• _PROBLEM DESCRIPTION_
Transcribe the listing below only from the line with "Install [Docker Desktop](https://www.docker.com/)" up to and including the line with "in Docker Desktop.".

===== THE RECORDS

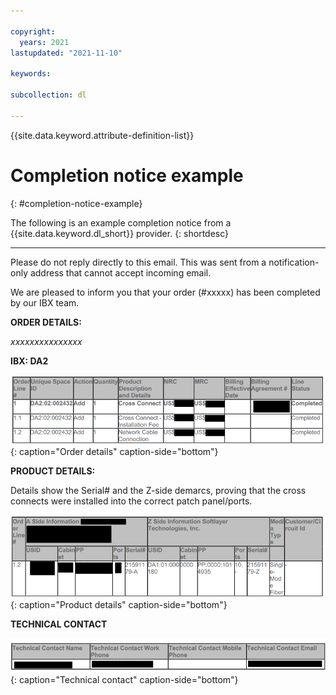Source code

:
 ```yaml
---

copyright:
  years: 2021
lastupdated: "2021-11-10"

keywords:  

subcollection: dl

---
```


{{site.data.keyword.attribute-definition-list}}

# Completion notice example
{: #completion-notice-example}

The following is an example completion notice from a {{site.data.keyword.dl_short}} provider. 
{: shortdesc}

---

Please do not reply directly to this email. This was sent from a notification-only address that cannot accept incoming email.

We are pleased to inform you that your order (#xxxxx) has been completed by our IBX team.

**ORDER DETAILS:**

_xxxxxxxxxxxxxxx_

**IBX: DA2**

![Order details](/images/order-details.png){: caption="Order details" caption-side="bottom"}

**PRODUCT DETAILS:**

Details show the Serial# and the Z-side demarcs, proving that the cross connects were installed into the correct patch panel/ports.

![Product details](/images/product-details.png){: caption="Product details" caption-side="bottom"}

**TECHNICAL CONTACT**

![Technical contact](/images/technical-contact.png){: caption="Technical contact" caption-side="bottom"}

==========
===== THE RECORDS

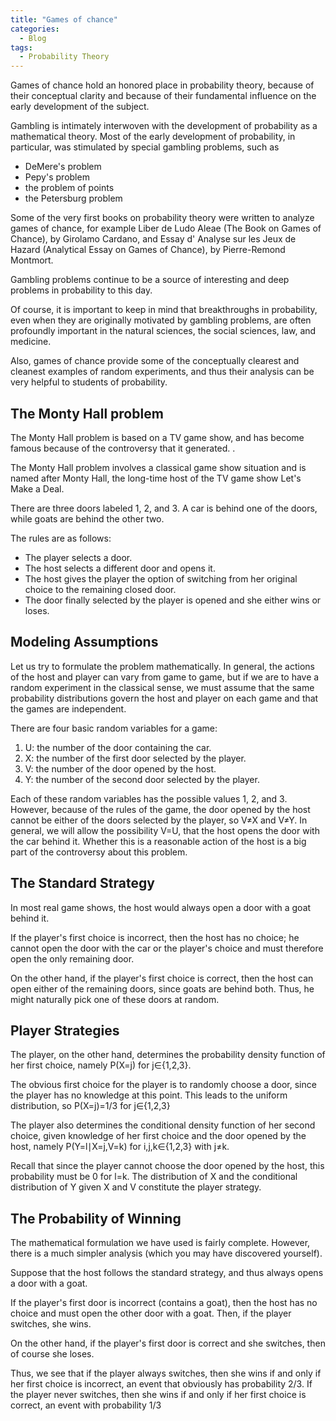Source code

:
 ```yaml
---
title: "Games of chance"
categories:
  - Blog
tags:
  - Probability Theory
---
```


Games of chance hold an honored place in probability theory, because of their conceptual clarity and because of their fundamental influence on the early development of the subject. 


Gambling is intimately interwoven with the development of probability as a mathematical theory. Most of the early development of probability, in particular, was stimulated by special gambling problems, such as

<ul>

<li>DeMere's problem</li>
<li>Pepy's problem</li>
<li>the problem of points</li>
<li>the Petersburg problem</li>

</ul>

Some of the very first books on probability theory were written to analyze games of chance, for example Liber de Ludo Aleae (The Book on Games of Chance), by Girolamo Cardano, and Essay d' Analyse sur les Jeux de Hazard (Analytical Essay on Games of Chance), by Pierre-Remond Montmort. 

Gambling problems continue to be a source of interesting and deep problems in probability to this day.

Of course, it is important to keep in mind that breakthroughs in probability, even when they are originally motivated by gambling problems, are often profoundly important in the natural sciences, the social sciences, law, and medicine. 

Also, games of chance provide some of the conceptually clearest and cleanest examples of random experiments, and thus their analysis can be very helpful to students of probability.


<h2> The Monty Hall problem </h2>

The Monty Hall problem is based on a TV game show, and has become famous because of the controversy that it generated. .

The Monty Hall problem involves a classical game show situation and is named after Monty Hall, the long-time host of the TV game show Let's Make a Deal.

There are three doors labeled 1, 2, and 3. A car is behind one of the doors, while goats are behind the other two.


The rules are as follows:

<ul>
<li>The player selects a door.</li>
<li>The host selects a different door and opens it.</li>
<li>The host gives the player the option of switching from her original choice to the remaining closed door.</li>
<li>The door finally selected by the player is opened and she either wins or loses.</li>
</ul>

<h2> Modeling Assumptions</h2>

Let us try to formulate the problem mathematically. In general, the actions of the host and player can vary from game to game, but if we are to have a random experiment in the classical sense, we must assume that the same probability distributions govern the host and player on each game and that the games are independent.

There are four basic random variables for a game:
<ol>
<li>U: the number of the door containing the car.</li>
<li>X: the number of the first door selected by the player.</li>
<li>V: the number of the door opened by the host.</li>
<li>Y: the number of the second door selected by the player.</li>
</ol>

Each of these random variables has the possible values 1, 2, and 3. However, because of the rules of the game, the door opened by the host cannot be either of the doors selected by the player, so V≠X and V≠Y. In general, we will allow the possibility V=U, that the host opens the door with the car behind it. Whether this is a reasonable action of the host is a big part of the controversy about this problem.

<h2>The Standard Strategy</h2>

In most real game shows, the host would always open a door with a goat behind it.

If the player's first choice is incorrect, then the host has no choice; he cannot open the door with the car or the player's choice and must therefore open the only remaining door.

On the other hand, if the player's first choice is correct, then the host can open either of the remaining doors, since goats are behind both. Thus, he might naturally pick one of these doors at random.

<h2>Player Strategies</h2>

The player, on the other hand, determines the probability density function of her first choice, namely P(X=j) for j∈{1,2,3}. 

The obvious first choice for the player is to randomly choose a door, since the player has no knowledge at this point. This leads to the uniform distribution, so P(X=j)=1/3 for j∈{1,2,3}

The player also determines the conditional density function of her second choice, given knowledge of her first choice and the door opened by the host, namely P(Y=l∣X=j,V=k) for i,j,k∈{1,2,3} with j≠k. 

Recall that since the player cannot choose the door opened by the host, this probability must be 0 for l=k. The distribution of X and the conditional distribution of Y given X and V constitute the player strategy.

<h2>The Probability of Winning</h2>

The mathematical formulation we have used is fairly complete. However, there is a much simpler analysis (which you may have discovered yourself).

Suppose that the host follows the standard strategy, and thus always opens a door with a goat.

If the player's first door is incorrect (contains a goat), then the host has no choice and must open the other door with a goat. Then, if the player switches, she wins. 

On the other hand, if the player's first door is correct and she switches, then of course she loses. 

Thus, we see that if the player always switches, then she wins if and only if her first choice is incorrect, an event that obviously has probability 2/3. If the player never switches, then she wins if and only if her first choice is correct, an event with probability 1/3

==========
===== THE RECORDS

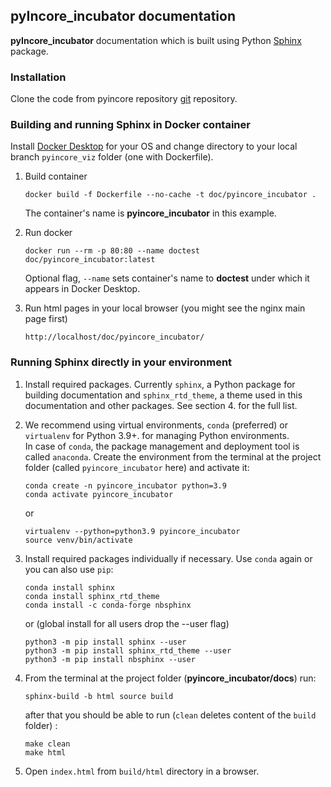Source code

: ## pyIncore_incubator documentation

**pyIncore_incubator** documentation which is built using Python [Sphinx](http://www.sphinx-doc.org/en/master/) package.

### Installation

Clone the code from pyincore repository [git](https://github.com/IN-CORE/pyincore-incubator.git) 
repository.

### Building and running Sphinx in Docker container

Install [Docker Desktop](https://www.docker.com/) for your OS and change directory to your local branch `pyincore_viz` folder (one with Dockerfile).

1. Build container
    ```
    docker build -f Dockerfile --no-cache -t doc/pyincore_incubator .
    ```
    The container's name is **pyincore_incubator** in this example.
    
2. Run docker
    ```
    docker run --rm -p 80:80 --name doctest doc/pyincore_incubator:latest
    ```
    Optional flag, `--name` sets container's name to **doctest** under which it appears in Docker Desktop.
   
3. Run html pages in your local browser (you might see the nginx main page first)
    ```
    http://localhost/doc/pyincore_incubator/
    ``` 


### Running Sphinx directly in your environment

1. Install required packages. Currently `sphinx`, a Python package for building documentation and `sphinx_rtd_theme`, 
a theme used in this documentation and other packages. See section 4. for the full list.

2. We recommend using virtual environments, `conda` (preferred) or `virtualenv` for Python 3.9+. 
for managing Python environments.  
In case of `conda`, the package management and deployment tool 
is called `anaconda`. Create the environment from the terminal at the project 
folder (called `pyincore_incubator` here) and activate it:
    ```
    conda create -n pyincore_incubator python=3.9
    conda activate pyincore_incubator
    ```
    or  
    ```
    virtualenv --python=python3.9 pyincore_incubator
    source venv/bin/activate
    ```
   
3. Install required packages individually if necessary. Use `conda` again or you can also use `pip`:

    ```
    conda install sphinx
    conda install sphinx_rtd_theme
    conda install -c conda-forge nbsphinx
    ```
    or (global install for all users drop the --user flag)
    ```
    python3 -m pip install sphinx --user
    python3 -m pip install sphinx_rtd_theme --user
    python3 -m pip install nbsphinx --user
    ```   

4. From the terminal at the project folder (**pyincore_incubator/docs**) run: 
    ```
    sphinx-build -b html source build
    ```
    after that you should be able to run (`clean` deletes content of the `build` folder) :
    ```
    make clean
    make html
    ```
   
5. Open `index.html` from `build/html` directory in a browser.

==========

• _YOUR RESPONSE_
Install [Docker Desktop](https://www.docker.com/) for your OS and change directory to your local branch `pyincore_viz` folder (one with Dockerfile).

1. Build container
    ```
    docker build -f Dockerfile --no-cache -t doc/pyincore_incubator .
    ```
    The container's name is **pyincore_incubator** in this example.
    
2. Run docker
    ```
    docker run --rm -p 80:80 --name doctest doc/pyincore_incubator:latest
    ```
    Optional flag, `--name` sets container's name to **doctest** under which it appears in Docker Desktop.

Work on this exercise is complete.